Go through the lines below and transcribe each one exactly.

+++ The data +++

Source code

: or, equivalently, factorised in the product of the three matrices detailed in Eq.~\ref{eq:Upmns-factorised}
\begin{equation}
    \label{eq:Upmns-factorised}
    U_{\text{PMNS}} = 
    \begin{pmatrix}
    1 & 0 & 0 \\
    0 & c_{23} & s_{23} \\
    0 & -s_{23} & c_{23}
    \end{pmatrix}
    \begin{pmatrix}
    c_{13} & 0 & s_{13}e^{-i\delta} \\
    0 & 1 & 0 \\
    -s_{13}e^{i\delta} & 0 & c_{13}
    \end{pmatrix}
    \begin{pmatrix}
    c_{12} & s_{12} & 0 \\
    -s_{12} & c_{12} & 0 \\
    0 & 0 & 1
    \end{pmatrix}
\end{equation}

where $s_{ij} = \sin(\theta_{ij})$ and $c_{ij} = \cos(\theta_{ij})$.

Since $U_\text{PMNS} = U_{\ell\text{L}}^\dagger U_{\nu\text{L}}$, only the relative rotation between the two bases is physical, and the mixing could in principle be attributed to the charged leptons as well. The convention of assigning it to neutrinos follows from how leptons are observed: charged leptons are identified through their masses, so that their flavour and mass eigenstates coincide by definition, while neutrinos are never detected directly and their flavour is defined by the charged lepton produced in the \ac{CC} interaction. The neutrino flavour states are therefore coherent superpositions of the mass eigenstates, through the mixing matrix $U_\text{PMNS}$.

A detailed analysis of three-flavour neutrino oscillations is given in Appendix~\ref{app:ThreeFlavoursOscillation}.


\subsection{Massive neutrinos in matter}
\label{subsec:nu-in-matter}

+++

- _Completed task_
Source code

: or, equivalently, factorised in the product of the three matrices detailed in Eq.~\ref{eq:Upmns-factorised}
\begin{equation}
    \label{eq:Upmns-factorised}
    U_{\text{PMNS}} = 
    \begin{pmatrix}
    1 & 0 & 0 \\
    0 & c_{23} & s_{23} \\
    0 & -s_{23} & c_{23}
    \end{pmatrix}
    \begin{pmatrix}
    c_{13} & 0 & s_{13}e^{-i\delta} \\
    0 & 1 & 0 \\
    -s_{13}e^{i\delta} & 0 & c_{13}
    \end{pmatrix}
    \begin{pmatrix}
    c_{12} & s_{12} & 0 \\
    -s_{12} & c_{12} & 0 \\
    0 & 0 & 1
    \end{pmatrix}
\end{equation}

where $s_{ij} = \sin(\theta_{ij})$ and $c_{ij} = \cos(\theta_{ij})$.

Since $U_\text{PMNS} = U_{\ell\text{L}}^\dagger U_{\nu\text{L}}$, only the relative rotation between the two bases is physical, and the mixing could in principle be attributed to the charged leptons as well. The convention of assigning it to neutrinos follows from how leptons are observed: charged leptons are identified through their masses, so that their flavour and mass eigenstates coincide by definition, while neutrinos are never detected directly and their flavour is defined by the charged lepton produced in the \ac{CC} interaction. The neutrino flavour states are therefore coherent superpositions of the mass eigenstates, through the mixing matrix $U_\text{PMNS}$.

A detailed analysis of three-flavour neutrino oscillations is given in Appendix~\ref{app:ThreeFlavoursOscillation}.


\subsection{Massive neutrinos in matter}
\label{subsec:nu-in-matter}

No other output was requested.